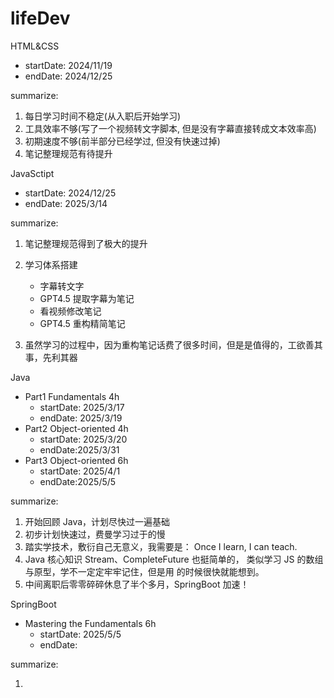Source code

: # lifeDev

HTML&CSS

- startDate: 2024/11/19
- endDate: 2024/12/25

summarize:

1. 每日学习时间不稳定(从入职后开始学习)
2. 工具效率不够(写了一个视频转文字脚本, 但是没有字幕直接转成文本效率高)
3. 初期速度不够(前半部分已经学过, 但没有快速过掉)
4. 笔记整理规范有待提升

JavaSctipt

- startDate: 2024/12/25
- endDate: 2025/3/14

summarize:

1. 笔记整理规范得到了极大的提升
2. 学习体系搭建

   - 字幕转文字
   - GPT4.5 提取字幕为笔记
   - 看视频修改笔记
   - GPT4.5 重构精简笔记

3. 虽然学习的过程中，因为重构笔记话费了很多时间，但是是值得的，工欲善其事，先利其器

Java

- Part1 Fundamentals 4h
  - startDate: 2025/3/17
  - endDate: 2025/3/19
- Part2 Object-oriented 4h
  - startDate: 2025/3/20
  - endDate:2025/3/31
- Part3 Object-oriented 6h
  - startDate: 2025/4/1
  - endDate:2025/5/5

summarize:

1. 开始回顾 Java，计划尽快过一遍基础
2. 初步计划快速过，费曼学习过于的慢
3. 踏实学技术，敷衍自己无意义，我需要是：
   Once I learn, I can teach.
4. Java 核心知识 Stream、CompleteFuture 也挺简单的，
   类似学习 JS 的数组与原型，学不一定定牢牢记住，但是用
   的时候很快就能想到。
5. 中间离职后零零碎碎休息了半个多月，SpringBoot 加速！

SpringBoot

- Mastering the Fundamentals 6h
  - startDate: 2025/5/5
  - endDate:

summarize:

1.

+-------+

EXERCISE
Return all lines of the material above in which "endDate" occurs.

SOLUTION TO THE PROBLEM
- endDate: 2024/12/25
- endDate: 2025/3/14
  - endDate: 2025/3/19
  - endDate:2025/3/31
  - endDate:2025/5/5
  - endDate:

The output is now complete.